- TASK DIRECTIONS -
Print each entry below precisely as shown.

[Dataset entries]
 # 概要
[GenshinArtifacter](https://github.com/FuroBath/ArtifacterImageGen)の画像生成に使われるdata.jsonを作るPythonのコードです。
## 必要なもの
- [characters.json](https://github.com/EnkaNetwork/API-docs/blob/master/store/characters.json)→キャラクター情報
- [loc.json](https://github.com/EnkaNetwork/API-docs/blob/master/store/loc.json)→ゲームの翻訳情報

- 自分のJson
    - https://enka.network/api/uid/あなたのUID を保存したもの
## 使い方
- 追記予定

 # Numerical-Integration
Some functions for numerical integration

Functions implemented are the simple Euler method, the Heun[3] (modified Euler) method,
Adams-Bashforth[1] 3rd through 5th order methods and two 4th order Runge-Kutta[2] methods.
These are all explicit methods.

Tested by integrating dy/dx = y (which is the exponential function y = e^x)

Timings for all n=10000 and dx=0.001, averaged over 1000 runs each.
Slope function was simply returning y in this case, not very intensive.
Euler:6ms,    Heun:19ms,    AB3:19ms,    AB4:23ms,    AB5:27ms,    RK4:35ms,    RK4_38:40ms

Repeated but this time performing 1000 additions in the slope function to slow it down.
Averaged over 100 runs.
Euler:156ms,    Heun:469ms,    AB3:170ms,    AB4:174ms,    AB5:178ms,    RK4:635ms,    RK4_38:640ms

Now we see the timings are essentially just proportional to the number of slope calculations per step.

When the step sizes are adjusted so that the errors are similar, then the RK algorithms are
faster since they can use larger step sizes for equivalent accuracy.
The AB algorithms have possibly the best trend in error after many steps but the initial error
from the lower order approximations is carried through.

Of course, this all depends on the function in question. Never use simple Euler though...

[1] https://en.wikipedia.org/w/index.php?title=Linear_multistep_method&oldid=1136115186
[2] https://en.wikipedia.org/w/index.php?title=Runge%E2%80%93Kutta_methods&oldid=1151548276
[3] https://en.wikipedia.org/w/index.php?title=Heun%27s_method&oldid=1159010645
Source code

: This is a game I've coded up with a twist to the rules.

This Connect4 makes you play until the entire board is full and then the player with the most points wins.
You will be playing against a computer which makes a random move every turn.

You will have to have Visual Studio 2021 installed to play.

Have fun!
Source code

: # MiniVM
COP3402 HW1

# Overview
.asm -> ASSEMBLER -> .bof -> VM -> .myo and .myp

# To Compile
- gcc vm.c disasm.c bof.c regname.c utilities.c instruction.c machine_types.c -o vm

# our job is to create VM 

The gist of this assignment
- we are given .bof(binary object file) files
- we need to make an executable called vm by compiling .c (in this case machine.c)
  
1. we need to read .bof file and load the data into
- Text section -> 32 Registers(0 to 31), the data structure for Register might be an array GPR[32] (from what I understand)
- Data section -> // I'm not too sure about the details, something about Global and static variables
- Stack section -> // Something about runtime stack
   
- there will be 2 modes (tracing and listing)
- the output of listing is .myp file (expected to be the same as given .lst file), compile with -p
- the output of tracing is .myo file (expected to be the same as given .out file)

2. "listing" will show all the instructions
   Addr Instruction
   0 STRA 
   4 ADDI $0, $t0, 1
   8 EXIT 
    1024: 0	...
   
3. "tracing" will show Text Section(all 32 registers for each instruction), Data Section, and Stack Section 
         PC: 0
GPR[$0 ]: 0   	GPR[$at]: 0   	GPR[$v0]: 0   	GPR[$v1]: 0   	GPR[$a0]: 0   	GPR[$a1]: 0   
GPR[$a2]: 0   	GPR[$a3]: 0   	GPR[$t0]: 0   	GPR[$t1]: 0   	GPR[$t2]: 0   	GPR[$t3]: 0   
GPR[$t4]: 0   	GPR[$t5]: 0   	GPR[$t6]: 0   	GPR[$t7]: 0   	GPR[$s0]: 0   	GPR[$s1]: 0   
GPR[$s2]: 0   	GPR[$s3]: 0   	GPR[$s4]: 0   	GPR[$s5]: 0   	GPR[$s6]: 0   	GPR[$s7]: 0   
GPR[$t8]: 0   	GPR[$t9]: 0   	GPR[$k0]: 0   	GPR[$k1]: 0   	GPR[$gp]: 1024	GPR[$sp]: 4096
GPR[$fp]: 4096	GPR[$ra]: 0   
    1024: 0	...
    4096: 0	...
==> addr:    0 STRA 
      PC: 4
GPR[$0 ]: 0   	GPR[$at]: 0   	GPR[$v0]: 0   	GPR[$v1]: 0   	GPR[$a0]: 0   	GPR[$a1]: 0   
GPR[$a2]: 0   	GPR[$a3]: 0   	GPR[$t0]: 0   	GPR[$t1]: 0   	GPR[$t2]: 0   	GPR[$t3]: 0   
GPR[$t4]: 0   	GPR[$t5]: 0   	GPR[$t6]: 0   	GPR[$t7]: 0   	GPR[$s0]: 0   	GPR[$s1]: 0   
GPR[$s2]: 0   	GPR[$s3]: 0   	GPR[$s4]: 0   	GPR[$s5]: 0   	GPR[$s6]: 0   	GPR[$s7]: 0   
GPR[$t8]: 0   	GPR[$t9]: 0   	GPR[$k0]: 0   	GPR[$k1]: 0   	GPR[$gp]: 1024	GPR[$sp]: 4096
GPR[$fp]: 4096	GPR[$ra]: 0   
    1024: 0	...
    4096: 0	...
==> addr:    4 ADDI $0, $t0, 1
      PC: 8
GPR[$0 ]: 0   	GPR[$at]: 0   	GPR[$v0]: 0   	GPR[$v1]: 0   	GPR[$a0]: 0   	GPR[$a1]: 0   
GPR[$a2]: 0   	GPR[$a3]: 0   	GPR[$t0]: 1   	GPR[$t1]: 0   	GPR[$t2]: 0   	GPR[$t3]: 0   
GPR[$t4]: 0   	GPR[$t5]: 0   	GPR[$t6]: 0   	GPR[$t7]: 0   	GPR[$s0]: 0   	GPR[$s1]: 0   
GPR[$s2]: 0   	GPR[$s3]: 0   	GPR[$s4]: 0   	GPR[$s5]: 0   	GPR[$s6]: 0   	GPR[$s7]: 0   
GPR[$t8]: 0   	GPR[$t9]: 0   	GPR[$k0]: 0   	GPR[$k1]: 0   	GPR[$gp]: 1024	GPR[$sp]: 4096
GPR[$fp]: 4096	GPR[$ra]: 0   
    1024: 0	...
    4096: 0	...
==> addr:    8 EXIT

- SOLUTION TO THE PROBLEM -
 # 概要
[GenshinArtifacter](https://github.com/FuroBath/ArtifacterImageGen)の画像生成に使われるdata.jsonを作るPythonのコードです。
## 必要なもの
- [characters.json](https://github.com/EnkaNetwork/API-docs/blob/master/store/characters.json)→キャラクター情報
- [loc.json](https://github.com/EnkaNetwork/API-docs/blob/master/store/loc.json)→ゲームの翻訳情報

- 自分のJson
    - https://enka.network/api/uid/あなたのUID を保存したもの
## 使い方
- 追記予定

 # Numerical-Integration
Some functions for numerical integration

Functions implemented are the simple Euler method, the Heun[3] (modified Euler) method,
Adams-Bashforth[1] 3rd through 5th order methods and two 4th order Runge-Kutta[2] methods.
These are all explicit methods.

Tested by integrating dy/dx = y (which is the exponential function y = e^x)

Timings for all n=10000 and dx=0.001, averaged over 1000 runs each.
Slope function was simply returning y in this case, not very intensive.
Euler:6ms,    Heun:19ms,    AB3:19ms,    AB4:23ms,    AB5:27ms,    RK4:35ms,    RK4_38:40ms

Repeated but this time performing 1000 additions in the slope function to slow it down.
Averaged over 100 runs.
Euler:156ms,    Heun:469ms,    AB3:170ms,    AB4:174ms,    AB5:178ms,    RK4:635ms,    RK4_38:640ms

Now we see the timings are essentially just proportional to the number of slope calculations per step.

When the step sizes are adjusted so that the errors are similar, then the RK algorithms are
faster since they can use larger step sizes for equivalent accuracy.
The AB algorithms have possibly the best trend in error after many steps but the initial error
from the lower order approximations is carried through.

Of course, this all depends on the function in question. Never use simple Euler though...

[1] https://en.wikipedia.org/w/index.php?title=Linear_multistep_method&oldid=1136115186
[2] https://en.wikipedia.org/w/index.php?title=Runge%E2%80%93Kutta_methods&oldid=1151548276
[3] https://en.wikipedia.org/w/index.php?title=Heun%27s_method&oldid=1159010645
Source code

: This is a game I've coded up with a twist to the rules.

This Connect4 makes you play until the entire board is full and then the player with the most points wins.
You will be playing against a computer which makes a random move every turn.

You will have to have Visual Studio 2021 installed to play.

Have fun!
Source code

: # MiniVM
COP3402 HW1

# Overview
.asm -> ASSEMBLER -> .bof -> VM -> .myo and .myp

# To Compile
- gcc vm.c disasm.c bof.c regname.c utilities.c instruction.c machine_types.c -o vm

# our job is to create VM 

The gist of this assignment
- we are given .bof(binary object file) files
- we need to make an executable called vm by compiling .c (in this case machine.c)
  
1. we need to read .bof file and load the data into
- Text section -> 32 Registers(0 to 31), the data structure for Register might be an array GPR[32] (from what I understand)
- Data section -> // I'm not too sure about the details, something about Global and static variables
- Stack section -> // Something about runtime stack
   
- there will be 2 modes (tracing and listing)
- the output of listing is .myp file (expected to be the same as given .lst file), compile with -p
- the output of tracing is .myo file (expected to be the same as given .out file)

2. "listing" will show all the instructions
   Addr Instruction
   0 STRA 
   4 ADDI $0, $t0, 1
   8 EXIT 
    1024: 0	...
   
3. "tracing" will show Text Section(all 32 registers for each instruction), Data Section, and Stack Section 
         PC: 0
GPR[$0 ]: 0   	GPR[$at]: 0   	GPR[$v0]: 0   	GPR[$v1]: 0   	GPR[$a0]: 0   	GPR[$a1]: 0   
GPR[$a2]: 0   	GPR[$a3]: 0   	GPR[$t0]: 0   	GPR[$t1]: 0   	GPR[$t2]: 0   	GPR[$t3]: 0   
GPR[$t4]: 0   	GPR[$t5]: 0   	GPR[$t6]: 0   	GPR[$t7]: 0   	GPR[$s0]: 0   	GPR[$s1]: 0   
GPR[$s2]: 0   	GPR[$s3]: 0   	GPR[$s4]: 0   	GPR[$s5]: 0   	GPR[$s6]: 0   	GPR[$s7]: 0   
GPR[$t8]: 0   	GPR[$t9]: 0   	GPR[$k0]: 0   	GPR[$k1]: 0   	GPR[$gp]: 1024	GPR[$sp]: 4096
GPR[$fp]: 4096	GPR[$ra]: 0   
    1024: 0	...
    4096: 0	...
==> addr:    0 STRA 
      PC: 4
GPR[$0 ]: 0   	GPR[$at]: 0   	GPR[$v0]: 0   	GPR[$v1]: 0   	GPR[$a0]: 0   	GPR[$a1]: 0   
GPR[$a2]: 0   	GPR[$a3]: 0   	GPR[$t0]: 0   	GPR[$t1]: 0   	GPR[$t2]: 0   	GPR[$t3]: 0   
GPR[$t4]: 0   	GPR[$t5]: 0   	GPR[$t6]: 0   	GPR[$t7]: 0   	GPR[$s0]: 0   	GPR[$s1]: 0   
GPR[$s2]: 0   	GPR[$s3]: 0   	GPR[$s4]: 0   	GPR[$s5]: 0   	GPR[$s6]: 0   	GPR[$s7]: 0   
GPR[$t8]: 0   	GPR[$t9]: 0   	GPR[$k0]: 0   	GPR[$k1]: 0   	GPR[$gp]: 1024	GPR[$sp]: 4096
GPR[$fp]: 4096	GPR[$ra]: 0   
    1024: 0	...
    4096: 0	...
==> addr:    4 ADDI $0, $t0, 1
      PC: 8
GPR[$0 ]: 0   	GPR[$at]: 0   	GPR[$v0]: 0   	GPR[$v1]: 0   	GPR[$a0]: 0   	GPR[$a1]: 0   
GPR[$a2]: 0   	GPR[$a3]: 0   	GPR[$t0]: 1   	GPR[$t1]: 0   	GPR[$t2]: 0   	GPR[$t3]: 0   
GPR[$t4]: 0   	GPR[$t5]: 0   	GPR[$t6]: 0   	GPR[$t7]: 0   	GPR[$s0]: 0   	GPR[$s1]: 0   
GPR[$s2]: 0   	GPR[$s3]: 0   	GPR[$s4]: 0   	GPR[$s5]: 0   	GPR[$s6]: 0   	GPR[$s7]: 0   
GPR[$t8]: 0   	GPR[$t9]: 0   	GPR[$k0]: 0   	GPR[$k1]: 0   	GPR[$gp]: 1024	GPR[$sp]: 4096
GPR[$fp]: 4096	GPR[$ra]: 0   
    1024: 0	...
    4096: 0	...
==> addr:    8 EXIT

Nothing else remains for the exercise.